• _Work to be completed_
Search the lines of the records for the word "Finalise", and copy every line that has it.

• _Material supplied_
—————

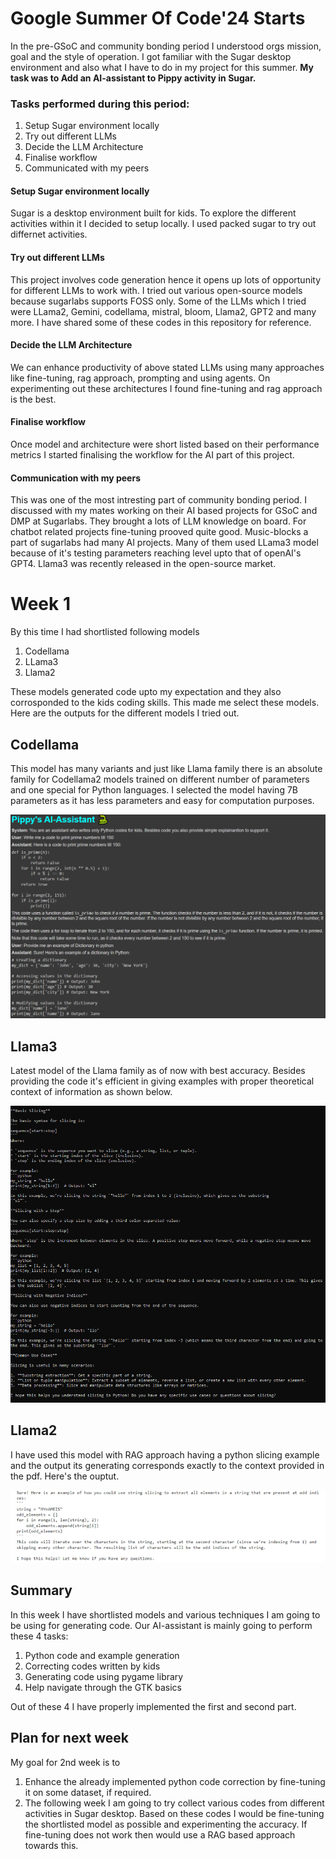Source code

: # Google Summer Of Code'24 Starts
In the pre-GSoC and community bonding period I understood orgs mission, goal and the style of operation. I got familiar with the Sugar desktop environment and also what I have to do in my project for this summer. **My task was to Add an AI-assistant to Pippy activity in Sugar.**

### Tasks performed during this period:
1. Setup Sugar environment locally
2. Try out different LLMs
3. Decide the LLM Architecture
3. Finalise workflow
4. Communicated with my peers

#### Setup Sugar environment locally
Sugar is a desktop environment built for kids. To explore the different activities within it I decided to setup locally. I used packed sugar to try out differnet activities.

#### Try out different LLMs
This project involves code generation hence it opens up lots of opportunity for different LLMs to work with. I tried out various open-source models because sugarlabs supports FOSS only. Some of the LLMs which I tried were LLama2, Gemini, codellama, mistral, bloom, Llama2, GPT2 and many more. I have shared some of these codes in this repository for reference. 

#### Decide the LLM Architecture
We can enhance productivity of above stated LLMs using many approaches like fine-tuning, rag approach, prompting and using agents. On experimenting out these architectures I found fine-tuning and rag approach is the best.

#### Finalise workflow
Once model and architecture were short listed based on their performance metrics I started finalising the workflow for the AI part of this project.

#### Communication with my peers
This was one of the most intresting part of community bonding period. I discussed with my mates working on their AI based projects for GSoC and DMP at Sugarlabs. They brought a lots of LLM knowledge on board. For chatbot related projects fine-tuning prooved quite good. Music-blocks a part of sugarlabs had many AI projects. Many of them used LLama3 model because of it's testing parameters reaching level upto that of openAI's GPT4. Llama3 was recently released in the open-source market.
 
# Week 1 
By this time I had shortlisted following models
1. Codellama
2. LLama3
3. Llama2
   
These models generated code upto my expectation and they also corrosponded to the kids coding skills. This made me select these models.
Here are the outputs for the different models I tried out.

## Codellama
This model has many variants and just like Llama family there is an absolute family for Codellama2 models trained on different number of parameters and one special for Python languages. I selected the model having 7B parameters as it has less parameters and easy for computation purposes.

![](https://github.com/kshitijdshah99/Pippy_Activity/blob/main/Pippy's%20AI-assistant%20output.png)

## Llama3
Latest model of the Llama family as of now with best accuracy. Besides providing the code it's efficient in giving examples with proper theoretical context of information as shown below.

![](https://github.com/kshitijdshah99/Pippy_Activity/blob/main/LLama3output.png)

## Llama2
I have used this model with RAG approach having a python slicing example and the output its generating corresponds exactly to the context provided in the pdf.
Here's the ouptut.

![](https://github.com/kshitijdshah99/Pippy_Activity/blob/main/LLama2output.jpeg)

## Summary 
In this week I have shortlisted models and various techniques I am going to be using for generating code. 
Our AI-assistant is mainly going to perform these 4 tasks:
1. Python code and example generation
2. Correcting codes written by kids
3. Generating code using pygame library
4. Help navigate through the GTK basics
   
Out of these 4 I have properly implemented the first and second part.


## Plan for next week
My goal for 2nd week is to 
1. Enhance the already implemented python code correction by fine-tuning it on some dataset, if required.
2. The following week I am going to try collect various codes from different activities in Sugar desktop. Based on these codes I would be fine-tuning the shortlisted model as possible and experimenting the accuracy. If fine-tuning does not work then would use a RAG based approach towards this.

—————

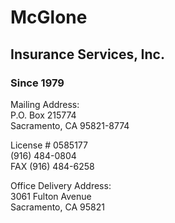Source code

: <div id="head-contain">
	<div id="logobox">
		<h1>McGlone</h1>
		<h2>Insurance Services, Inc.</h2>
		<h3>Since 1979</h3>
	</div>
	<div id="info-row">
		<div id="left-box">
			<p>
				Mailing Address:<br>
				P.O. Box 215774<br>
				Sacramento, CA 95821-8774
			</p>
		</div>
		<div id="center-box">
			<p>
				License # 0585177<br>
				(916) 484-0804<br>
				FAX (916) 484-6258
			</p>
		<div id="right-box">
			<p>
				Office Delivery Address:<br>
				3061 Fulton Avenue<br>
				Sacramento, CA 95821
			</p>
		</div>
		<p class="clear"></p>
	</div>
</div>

—————

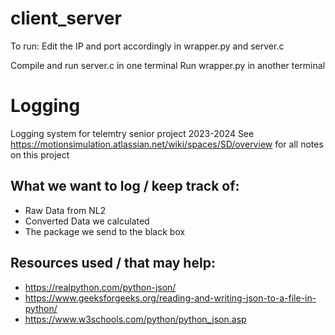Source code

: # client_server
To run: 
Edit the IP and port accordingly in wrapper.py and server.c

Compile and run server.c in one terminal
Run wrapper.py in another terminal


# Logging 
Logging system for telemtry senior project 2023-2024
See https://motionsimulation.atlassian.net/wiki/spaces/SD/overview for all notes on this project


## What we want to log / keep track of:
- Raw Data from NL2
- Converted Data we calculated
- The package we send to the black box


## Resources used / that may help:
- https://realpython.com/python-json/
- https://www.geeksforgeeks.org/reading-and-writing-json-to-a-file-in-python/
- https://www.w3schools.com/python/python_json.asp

—————

• _Exercise solution_
3. Finalise workflow
#### Finalise workflow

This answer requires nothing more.